まだあまり有名ではないオープンソースの分散ストレージCephは、実際にはすでに全世界的に、大規模なコンテナプロジェクトやOpenStackのプロジェクトで利用されている。ユーザーはたとえば、金融のBloombergやFidelity, クラウドサービスプロバイダーのRackspaceやLinode, 通信大手のDeutsche Telekom, 自動車のBMW, ソフトウェアのSAPやSalesforceなどだ。
今日のオープンソースプロジェクトは、その多様な関心を一手に引き受けて処理し管理する管理組織、ファウンデーションが背後にないと、成功を維持し今後の発展を築くことも難しい。そこで当然ながらCephも、自分専用のファウンデーションCeph Foundationを作った。そしてこれまでのオープンソースプロジェクトのファウンデーションの多くに倣い、それをLinux Foundationの下に置いた。
Cephの共作者で、プロジェクトリーダー、そしてRed Hat for CephのチーフアーキテクトでもあるSage Weilはこう述べる: “パブリッククラウドの初期のプロバイダーたちがセルフサービス型のストレージインフラストラクチャを流行(はや)らせ、そしてCephはそれを一般企業や個人、そしていろんなサービスブロバイダーたちに提供している。今では強力で堅固なデベロッパーコミュニティとユーザーコミュニティが育ち、ストレージの分野における未来のイノベーションを推進している。本日のCeph Foundationの立ち上げは、さまざまなオープンソースのコミュニティが協力し合えばデータストレージとデータサービスの爆発的な成長を強力に支えていけることの、証(あかし)になるだろう”。
Cephはすでに多方面で使われているから、ファウンデーションの創設メンバーもすごい顔ぶれだ: Amihan Global, Canonical, CERN, China Mobile, Digital Ocean, Intel, ProphetStor Data Service, OVH Hosting Red Hat, SoftIron, SUSE, Western Digital, XSKY Data Technology, そしてZTEなど。創設メンバーの多くがすでに、非公式団体Ceph Community Advisory Board(顧問団)のメンバーだ。

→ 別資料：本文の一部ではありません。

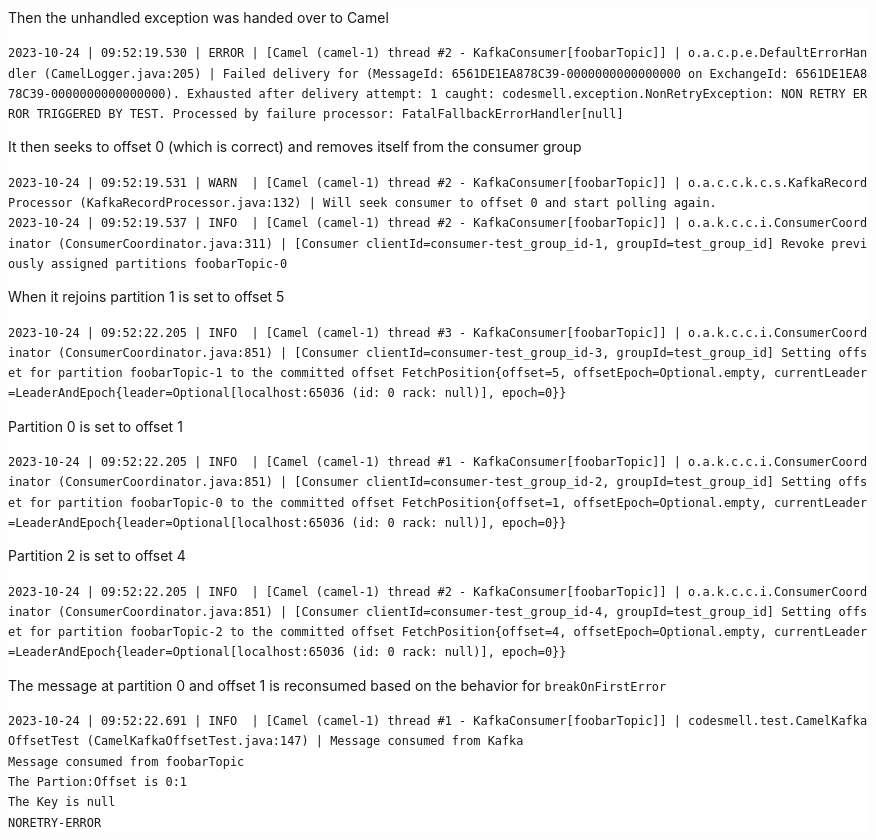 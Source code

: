 Then the unhandled exception was handed over to Camel

```
2023-10-24 | 09:52:19.530 | ERROR | [Camel (camel-1) thread #2 - KafkaConsumer[foobarTopic]] | o.a.c.p.e.DefaultErrorHandler (CamelLogger.java:205) | Failed delivery for (MessageId: 6561DE1EA878C39-0000000000000000 on ExchangeId: 6561DE1EA878C39-0000000000000000). Exhausted after delivery attempt: 1 caught: codesmell.exception.NonRetryException: NON RETRY ERROR TRIGGERED BY TEST. Processed by failure processor: FatalFallbackErrorHandler[null]
```

It then seeks to offset 0 (which is correct) and removes itself from the consumer group

```
2023-10-24 | 09:52:19.531 | WARN  | [Camel (camel-1) thread #2 - KafkaConsumer[foobarTopic]] | o.a.c.c.k.c.s.KafkaRecordProcessor (KafkaRecordProcessor.java:132) | Will seek consumer to offset 0 and start polling again.
2023-10-24 | 09:52:19.537 | INFO  | [Camel (camel-1) thread #2 - KafkaConsumer[foobarTopic]] | o.a.k.c.c.i.ConsumerCoordinator (ConsumerCoordinator.java:311) | [Consumer clientId=consumer-test_group_id-1, groupId=test_group_id] Revoke previously assigned partitions foobarTopic-0
```

When it rejoins partition 1 is set to offset 5

```
2023-10-24 | 09:52:22.205 | INFO  | [Camel (camel-1) thread #3 - KafkaConsumer[foobarTopic]] | o.a.k.c.c.i.ConsumerCoordinator (ConsumerCoordinator.java:851) | [Consumer clientId=consumer-test_group_id-3, groupId=test_group_id] Setting offset for partition foobarTopic-1 to the committed offset FetchPosition{offset=5, offsetEpoch=Optional.empty, currentLeader=LeaderAndEpoch{leader=Optional[localhost:65036 (id: 0 rack: null)], epoch=0}}
```

Partition 0 is set to offset 1

```
2023-10-24 | 09:52:22.205 | INFO  | [Camel (camel-1) thread #1 - KafkaConsumer[foobarTopic]] | o.a.k.c.c.i.ConsumerCoordinator (ConsumerCoordinator.java:851) | [Consumer clientId=consumer-test_group_id-2, groupId=test_group_id] Setting offset for partition foobarTopic-0 to the committed offset FetchPosition{offset=1, offsetEpoch=Optional.empty, currentLeader=LeaderAndEpoch{leader=Optional[localhost:65036 (id: 0 rack: null)], epoch=0}}
```

Partition 2 is set to offset 4

```
2023-10-24 | 09:52:22.205 | INFO  | [Camel (camel-1) thread #2 - KafkaConsumer[foobarTopic]] | o.a.k.c.c.i.ConsumerCoordinator (ConsumerCoordinator.java:851) | [Consumer clientId=consumer-test_group_id-4, groupId=test_group_id] Setting offset for partition foobarTopic-2 to the committed offset FetchPosition{offset=4, offsetEpoch=Optional.empty, currentLeader=LeaderAndEpoch{leader=Optional[localhost:65036 (id: 0 rack: null)], epoch=0}}
```

The message at partition 0 and offset 1 is reconsumed based on the behavior for `breakOnFirstError`

```
2023-10-24 | 09:52:22.691 | INFO  | [Camel (camel-1) thread #1 - KafkaConsumer[foobarTopic]] | codesmell.test.CamelKafkaOffsetTest (CamelKafkaOffsetTest.java:147) | Message consumed from Kafka
Message consumed from foobarTopic
The Partion:Offset is 0:1
The Key is null
NORETRY-ERROR
```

Linux Foundationの事務局長Jim Zemlinはこう言う: “企業の高い成長率の維持管理を効果的に助け、彼らのデータストレージの需要を拡大してきたことに関して、Cephには長年の成功の実績がある。Linux Foundationの下でCeph Foundationは、より幅広いグループからの投資を活用して、Cephのエコシステムの成功と安定の継続に必要なインフラストラクチャをサポートできるだろう”。
Cephは、OpenStackとコンテナをベースとするプラットホームを構築するベンダーにとって重要なビルディングブロックだ。実はOpenStackのユーザーの2/3がCephをメインで使っており、またCephはRookの中核的な部分でもある。Cloud Native Computing Foundation(CNCF)傘下のRookは、Kubernetesベースのアプリケーションのためのストレージサービスを、より容易に構築できるためのプロジェクトだ。このように、今や多様な世界に対応しているCephだから、ニュートラルな管理機関としてのファウンデーションを持つことは理にかなっている。でも、ぼくの山勘では、OpenStack Foundationもこのプロジェクトをホストしたかったのではないかな。
今日(米国時間11/12)のこの発表のわずか数日前にLinux Foundationは、FacebookのGraphQLのファウンデーションGraphQL Foundationをホストすることを発表した。